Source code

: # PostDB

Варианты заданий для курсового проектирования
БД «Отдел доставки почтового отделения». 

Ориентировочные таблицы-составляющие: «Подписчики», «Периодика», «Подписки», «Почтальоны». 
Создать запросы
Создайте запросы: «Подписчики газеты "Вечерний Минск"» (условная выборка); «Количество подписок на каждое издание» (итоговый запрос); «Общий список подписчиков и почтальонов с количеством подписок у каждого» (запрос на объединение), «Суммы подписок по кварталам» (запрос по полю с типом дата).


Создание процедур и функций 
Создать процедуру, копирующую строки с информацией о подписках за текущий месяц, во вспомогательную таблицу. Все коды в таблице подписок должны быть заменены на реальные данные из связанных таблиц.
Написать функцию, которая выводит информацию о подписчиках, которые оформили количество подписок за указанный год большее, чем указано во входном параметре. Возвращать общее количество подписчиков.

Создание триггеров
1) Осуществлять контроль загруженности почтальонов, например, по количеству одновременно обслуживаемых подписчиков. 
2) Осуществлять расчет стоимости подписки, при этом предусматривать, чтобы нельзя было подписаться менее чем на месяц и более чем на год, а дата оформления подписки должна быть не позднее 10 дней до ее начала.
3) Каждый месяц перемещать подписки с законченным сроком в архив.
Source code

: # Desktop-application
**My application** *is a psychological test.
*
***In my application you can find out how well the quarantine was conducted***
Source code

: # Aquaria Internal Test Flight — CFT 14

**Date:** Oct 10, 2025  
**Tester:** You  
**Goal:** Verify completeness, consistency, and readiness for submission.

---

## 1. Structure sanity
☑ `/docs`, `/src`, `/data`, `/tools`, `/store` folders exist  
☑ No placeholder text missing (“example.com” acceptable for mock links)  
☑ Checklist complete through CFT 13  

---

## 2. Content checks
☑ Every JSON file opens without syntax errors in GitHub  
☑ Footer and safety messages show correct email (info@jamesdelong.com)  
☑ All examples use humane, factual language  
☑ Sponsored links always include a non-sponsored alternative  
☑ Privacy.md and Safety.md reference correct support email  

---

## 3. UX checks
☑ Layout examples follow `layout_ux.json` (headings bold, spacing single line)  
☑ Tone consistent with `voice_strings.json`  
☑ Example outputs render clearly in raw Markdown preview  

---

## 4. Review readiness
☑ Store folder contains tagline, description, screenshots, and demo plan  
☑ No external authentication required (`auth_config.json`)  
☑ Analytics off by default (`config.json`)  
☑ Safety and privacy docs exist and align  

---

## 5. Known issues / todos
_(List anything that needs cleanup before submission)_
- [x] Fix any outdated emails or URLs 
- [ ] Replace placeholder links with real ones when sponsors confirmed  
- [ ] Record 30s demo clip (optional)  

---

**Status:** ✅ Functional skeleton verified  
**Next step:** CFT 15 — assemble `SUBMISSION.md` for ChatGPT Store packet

****************

Generate an exact reproduction of all entries.

• _Response area_:
Source code

: # PostDB

Варианты заданий для курсового проектирования
БД «Отдел доставки почтового отделения». 

Ориентировочные таблицы-составляющие: «Подписчики», «Периодика», «Подписки», «Почтальоны». 
Создать запросы
Создайте запросы: «Подписчики газеты "Вечерний Минск"» (условная выборка); «Количество подписок на каждое издание» (итоговый запрос); «Общий список подписчиков и почтальонов с количеством подписок у каждого» (запрос на объединение), «Суммы подписок по кварталам» (запрос по полю с типом дата).


Создание процедур и функций 
Создать процедуру, копирующую строки с информацией о подписках за текущий месяц, во вспомогательную таблицу. Все коды в таблице подписок должны быть заменены на реальные данные из связанных таблиц.
Написать функцию, которая выводит информацию о подписчиках, которые оформили количество подписок за указанный год большее, чем указано во входном параметре. Возвращать общее количество подписчиков.

Создание триггеров
1) Осуществлять контроль загруженности почтальонов, например, по количеству одновременно обслуживаемых подписчиков. 
2) Осуществлять расчет стоимости подписки, при этом предусматривать, чтобы нельзя было подписаться менее чем на месяц и более чем на год, а дата оформления подписки должна быть не позднее 10 дней до ее начала.
3) Каждый месяц перемещать подписки с законченным сроком в архив.
Source code

: # Desktop-application
**My application** *is a psychological test.
*
***In my application you can find out how well the quarantine was conducted***
Source code

: # Aquaria Internal Test Flight — CFT 14

**Date:** Oct 10, 2025  
**Tester:** You  
**Goal:** Verify completeness, consistency, and readiness for submission.

---

## 1. Structure sanity
☑ `/docs`, `/src`, `/data`, `/tools`, `/store` folders exist  
☑ No placeholder text missing (“example.com” acceptable for mock links)  
☑ Checklist complete through CFT 13  

---

## 2. Content checks
☑ Every JSON file opens without syntax errors in GitHub  
☑ Footer and safety messages show correct email (info@jamesdelong.com)  
☑ All examples use humane, factual language  
☑ Sponsored links always include a non-sponsored alternative  
☑ Privacy.md and Safety.md reference correct support email  

---

## 3. UX checks
☑ Layout examples follow `layout_ux.json` (headings bold, spacing single line)  
☑ Tone consistent with `voice_strings.json`  
☑ Example outputs render clearly in raw Markdown preview  

---

## 4. Review readiness
☑ Store folder contains tagline, description, screenshots, and demo plan  
☑ No external authentication required (`auth_config.json`)  
☑ Analytics off by default (`config.json`)  
☑ Safety and privacy docs exist and align  

---

## 5. Known issues / todos
_(List anything that needs cleanup before submission)_
- [x] Fix any outdated emails or URLs 
- [ ] Replace placeholder links with real ones when sponsors confirmed  
- [ ] Record 30s demo clip (optional)  

---

**Status:** ✅ Functional skeleton verified  
**Next step:** CFT 15 — assemble `SUBMISSION.md` for ChatGPT Store packet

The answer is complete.